In the first article, we introduced you to the different steps in the realization of the Mac Two project. In the second article, we turned Mac Two into a remote-controlled vehicle. The third phase, which is making the car autonoumous will be detailed below. Question is : Will we be able to make this car autonomous?
Spoiler alert: YES! But it’s how we got there that is exciting.
This mission was given to the Machine Learning and Data Lab. To know more about the MLDL at Wavestone, click here.
Add-in hardware and approach used in the process
We used the Raspberry Pi — Camera eye fish, mounted it on the car to capture images for processing. Also, we dived in different approaches to build our driving model, here’s a sample of possiblibilities.
After a benchmark of the best built autonomous cars (1/10 ratio), we decided to use Supervised Learning. This approach is used by the winners of the previous IronCar (http://www.ironcar.org/).
What is Machine Learning?
Machine learning algorithms use computational methods to “learn” information directly from data without relying on a predetermined equation as a model.
The algorithms improve their performance as the number of samples available for learning increases.
What is Supervised Learning?
Finds patterns (and develops predictive models) using both, input data (images of the road) and output data (steering angle).
All Supervised Learning techniques can solve Classification or Regression issues.
Binary classification. The algorithm classifies data into two categories.
Multiclass classification. This requires the algorithm to choose between more than two types of answers for a target variable.
Regression. Regression models predict continuous values, while classification models consider categorical ones. For instance, predicting net profit as a measurement of the customer lifetime value is a standard regression problem.
We chose Regression. Our model will predict a steering angle between 0° and 180°.
The main difficulty is to create the Data
We did it in two ways:
- Mac Two Data : We drove the car with the joystick into Wavestone’s hallways and each image taken had an associated angle (really fun!)
- We found a simulator that helped us create simulated data
We have made several code optimizations and choose a fast and light machine learning model.
This allowed us to make an average of 20 decisions per second!
Get Deep into the Science:
If you want to know more about Deep Learning: here is a great introduction video !
We used the architecture developed by Nvidia paper “End to End Learning for Self-Driving Cars “.
Here is our architecture and you can see five convolutions.

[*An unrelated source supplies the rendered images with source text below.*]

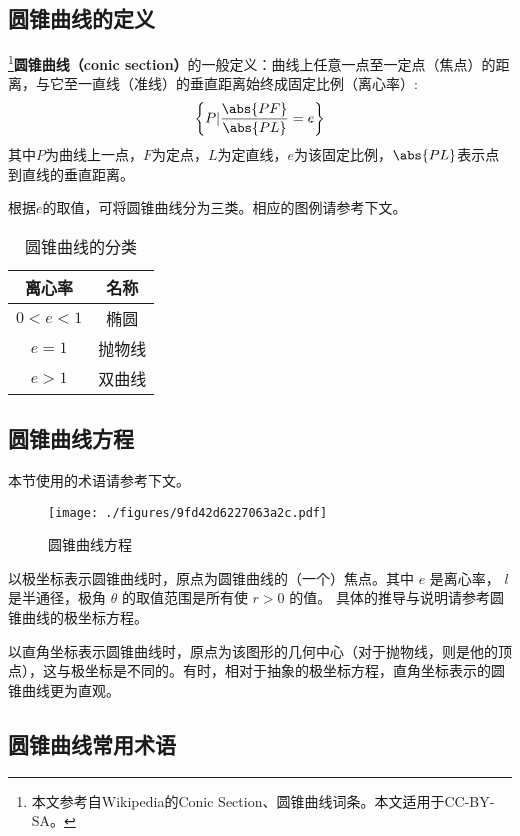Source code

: 
\begin{issues}
\issueDraft
\end{issues}

\subsection{圆锥曲线的定义}
\footnote{本文参考自Wikipedia的Conic Section、圆锥曲线词条。本文适用于CC-BY-SA。}\textbf{圆锥曲线（conic section）}的一般定义：曲线上任意一点至一定点（焦点）的距离，与它至一直线（准线）的垂直距离始终成固定比例（离心率）:
\begin{equation}
\left \{P \vert \frac{\abs{PF}}{\abs{PL}}=e \right \}
\end{equation}
其中$P$为曲线上一点，$F$为定点，$L$为定直线，$e$为该固定比例，$\abs{PL}$表示点到直线的垂直距离。

根据$e$的取值，可将圆锥曲线分为三类。相应的图例请参考下文。
\begin{table}[ht]
\centering
\caption{圆锥曲线的分类}\label{tab_conic_2}
\begin{tabular}{|c|c|}
\hline
离心率 & 名称\\
\hline
$0<e<1$ & 椭圆\\
\hline
$e=1$ & 抛物线\\
\hline
$e>1$ & 双曲线\\
\hline
\end{tabular}
\end{table}

\subsection{圆锥曲线方程}
本节使用的术语请参考下文。
\begin{figure}[ht]
\centering
\texttt{[image: ./figures/9fd42d6227063a2c.pdf]}
\caption{圆锥曲线方程} \label{fig_conic_1}
\end{figure}

以极坐标表示圆锥曲线时，原点为圆锥曲线的（一个）焦点。其中 $e$ 是离心率， $l$ 是半通径，极角 $\theta$ 的取值范围是所有使 $r>0$ 的值。 
具体的推导与说明请参考圆锥曲线的极坐标方程。

以直角坐标表示圆锥曲线时，原点为该图形的几何中心（对于抛物线，则是他的顶点），这与极坐标是不同的。有时，相对于抽象的极坐标方程，直角坐标表示的圆锥曲线更为直观。

\subsection{圆锥曲线常用术语}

The purpose of a convolution is to break the scales to allow the processing of small amounts of information
It allows to extract features from the input images as you can see in the next image
It works! How to make it work better?
We now want to add a way to manage speed. From the beginning, we carried out tests at a constant speed.
Problem: we have no way to access the speed in real time!
We only have access to the predicted angle.
In variable speed: We use a Gaussian function : for example, if the predicted angle is 90° (straight), the induced speed is maximum. The more the car turns, the lower the speed is.
To add the notion of braking, we use the history of angles predicted. We then have an idea of our speed and our place on the circuit (enter a turn at high speed => BRAKE).